According to Tom Lee from Fundstrat Global Advisors, who has made some very accurate market predictions over the last couple of years, the S&P 500 could soar 156% by 2030.
Image source: The Motley Fool.
The ideal index fund for beginners and seasoned investors alike
The S&P 500 is highly diversified, featuring 500 companies from 11 different sectors of the economy. The index has a very strict entry criteria that ensures only the highest quality companies make the cut. Each member must have a market capitalization of at least $20.5 billion, and it must be profitable over the most recent four quarters.
But even if a company ticks every box, it still has to be selected for inclusion by a special committee that meets once per quarter to rebalance the index.
Buying the Vanguard S&P 500 ETF is one of the cheapest ways for investors to track the index. It features an ultra-low expense ratio of just 0.03%, meaning every $10,000 invested would incur fees of just $3 per year. According to Vanguard, the average expense ratio of competing funds is 25 times higher at 0.75%, which can detract from investors' returns over the long run.
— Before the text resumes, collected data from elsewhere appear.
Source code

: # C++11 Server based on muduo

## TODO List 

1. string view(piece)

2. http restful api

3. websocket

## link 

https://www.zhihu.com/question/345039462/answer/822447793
Although the S&P 500 is highly diversified, it's quite top-heavy because it's weighted by market capitalization. In other words, the largest companies in the index have a greater influence over its performance than the smallest.
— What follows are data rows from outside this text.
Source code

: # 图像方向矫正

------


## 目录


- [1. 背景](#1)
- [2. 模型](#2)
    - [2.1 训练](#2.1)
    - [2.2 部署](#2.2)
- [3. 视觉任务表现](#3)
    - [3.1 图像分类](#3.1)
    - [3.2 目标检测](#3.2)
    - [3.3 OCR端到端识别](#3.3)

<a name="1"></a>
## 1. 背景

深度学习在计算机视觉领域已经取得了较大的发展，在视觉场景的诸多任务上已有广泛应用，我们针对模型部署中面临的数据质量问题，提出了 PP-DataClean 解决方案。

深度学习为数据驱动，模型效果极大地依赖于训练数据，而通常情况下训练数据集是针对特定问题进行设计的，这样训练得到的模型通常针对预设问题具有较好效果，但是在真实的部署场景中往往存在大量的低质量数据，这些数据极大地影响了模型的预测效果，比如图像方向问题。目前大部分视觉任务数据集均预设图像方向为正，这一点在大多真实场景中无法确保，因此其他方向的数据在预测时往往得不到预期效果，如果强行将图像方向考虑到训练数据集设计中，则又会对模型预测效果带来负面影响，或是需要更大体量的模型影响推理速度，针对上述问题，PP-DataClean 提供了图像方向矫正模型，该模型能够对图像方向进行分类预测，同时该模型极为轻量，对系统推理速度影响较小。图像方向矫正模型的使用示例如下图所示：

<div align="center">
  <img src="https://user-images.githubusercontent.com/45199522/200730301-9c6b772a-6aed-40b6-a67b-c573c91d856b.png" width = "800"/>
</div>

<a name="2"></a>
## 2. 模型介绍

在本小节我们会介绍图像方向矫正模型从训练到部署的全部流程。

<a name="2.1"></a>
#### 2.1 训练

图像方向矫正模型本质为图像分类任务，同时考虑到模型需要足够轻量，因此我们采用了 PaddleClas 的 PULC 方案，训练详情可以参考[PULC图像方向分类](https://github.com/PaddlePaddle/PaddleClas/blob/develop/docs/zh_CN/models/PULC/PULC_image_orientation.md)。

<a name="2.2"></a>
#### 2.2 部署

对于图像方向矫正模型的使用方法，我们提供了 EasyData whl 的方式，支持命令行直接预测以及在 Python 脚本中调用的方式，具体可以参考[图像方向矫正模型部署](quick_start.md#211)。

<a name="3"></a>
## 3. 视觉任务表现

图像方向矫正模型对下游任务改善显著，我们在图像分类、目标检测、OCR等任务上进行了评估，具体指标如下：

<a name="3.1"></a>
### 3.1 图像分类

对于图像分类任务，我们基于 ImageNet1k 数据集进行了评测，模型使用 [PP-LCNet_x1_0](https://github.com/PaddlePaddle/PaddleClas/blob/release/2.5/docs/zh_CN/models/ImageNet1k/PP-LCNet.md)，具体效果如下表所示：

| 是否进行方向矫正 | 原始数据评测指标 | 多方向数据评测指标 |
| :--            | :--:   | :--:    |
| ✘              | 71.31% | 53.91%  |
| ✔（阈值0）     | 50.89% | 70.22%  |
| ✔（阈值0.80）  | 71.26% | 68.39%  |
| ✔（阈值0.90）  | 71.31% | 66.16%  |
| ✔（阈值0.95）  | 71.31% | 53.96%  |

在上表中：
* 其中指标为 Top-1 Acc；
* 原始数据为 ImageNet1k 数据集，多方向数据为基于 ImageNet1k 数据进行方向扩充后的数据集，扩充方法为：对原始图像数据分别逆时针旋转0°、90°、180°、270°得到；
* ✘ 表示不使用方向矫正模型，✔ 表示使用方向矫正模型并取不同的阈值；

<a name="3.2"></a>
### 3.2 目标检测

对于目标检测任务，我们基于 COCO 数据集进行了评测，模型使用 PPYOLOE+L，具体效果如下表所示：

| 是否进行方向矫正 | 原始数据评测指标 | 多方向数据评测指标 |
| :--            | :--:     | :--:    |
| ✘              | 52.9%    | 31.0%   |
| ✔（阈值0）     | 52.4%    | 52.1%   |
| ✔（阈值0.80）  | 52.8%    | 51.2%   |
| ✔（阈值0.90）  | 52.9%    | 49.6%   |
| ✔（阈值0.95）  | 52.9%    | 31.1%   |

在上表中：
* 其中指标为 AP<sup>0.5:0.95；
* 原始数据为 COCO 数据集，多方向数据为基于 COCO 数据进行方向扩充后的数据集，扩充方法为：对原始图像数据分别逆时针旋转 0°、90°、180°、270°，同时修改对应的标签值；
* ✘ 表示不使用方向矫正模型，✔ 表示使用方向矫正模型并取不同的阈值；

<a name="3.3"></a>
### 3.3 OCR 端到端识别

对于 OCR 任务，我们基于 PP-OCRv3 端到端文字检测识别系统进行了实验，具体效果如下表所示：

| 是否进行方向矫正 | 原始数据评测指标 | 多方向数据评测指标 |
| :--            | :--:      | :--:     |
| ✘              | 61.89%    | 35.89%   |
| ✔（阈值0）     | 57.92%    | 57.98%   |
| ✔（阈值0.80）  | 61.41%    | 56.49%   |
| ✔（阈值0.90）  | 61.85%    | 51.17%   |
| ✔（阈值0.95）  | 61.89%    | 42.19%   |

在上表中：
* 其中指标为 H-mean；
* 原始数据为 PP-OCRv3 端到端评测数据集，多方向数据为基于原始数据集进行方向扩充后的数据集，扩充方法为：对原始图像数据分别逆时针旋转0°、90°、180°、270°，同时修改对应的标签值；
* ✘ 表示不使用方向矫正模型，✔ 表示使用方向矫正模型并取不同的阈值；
The top 10 holdings in the Vanguard ETF account for 35.5% of the total value of its portfolio, led by its top three holdings, which have a combined market cap of $9.6 trillion on their own. All three of them are in the same sector: information technology.
Stock
Vanguard ETF Portfolio Weighting
S&P 500 Sector
1. Apple
6.75%
Information Technology
2. Microsoft
6.22%
Information Technology
3. Nvidia
5.64%
Information Technology
4. Amazon
3.68%
Consumer Discretionary
5. Alphabet
3.57%
Communication Services
6. Meta Platforms
2.54%
Communication Services
7. Berkshire Hathaway
2.07%
Financials
8. Broadcom
1.91%
Information Technology
9. Tesla
1.67%
Consumer Discretionary
10. Eli Lilly
1.50%
Healthcare
Data source: Vanguard. Portfolio Weightings are accurate as of April 30, 2025, and are subject to change.
Apple, Microsoft, and Nvidia, along with Amazon, Alphabet, and Meta, are six of the biggest names in artificial intelligence (AI) right now, which could be the most valuable financial opportunity those companies have ever seen. Bloomberg thinks generative AI will be a $1.3 trillion market by 2032, but even that figure might be conservative since Microsoft, Amazon, Alphabet, and Meta alone are forecast to spend $329 billion on AI data center infrastructure just this year.
Goldman Sachs is a little more bullish, predicting AI will add $7 trillion to the global economy by around 2033. PwC places that number at $15.7 trillion by 2030, whereas Cathie Wood's ARK Investment Management thinks it will improve labor productivity by $200 trillion over the same period.
No matter which estimate proves to be correct, AI could be a big driver of S&P 500 returns from here, and it's one of the reasons Tom Lee thinks the index is poised to more than double by the end of this decade.
Image source: Getty Images.
Tom Lee predicts 156% upside by 2030
Investors shouldn't hang their hats on the forecasts of any single Wall Street analyst, because they don't always get things right. But Tom Lee has earned a reputation for some incredibly accurate S&P 500 calls over the past couple of years.
He predicted the S&P would rise to 4,750 during 2023, while most other analysts were more pessimistic due to the ongoing bear market, and it wound up reaching 4,769. The index then hit four out of his five price targets during 2024 (5,200, 5,500, 5,700, and 6,000), falling just short of his final prediction of 6,300.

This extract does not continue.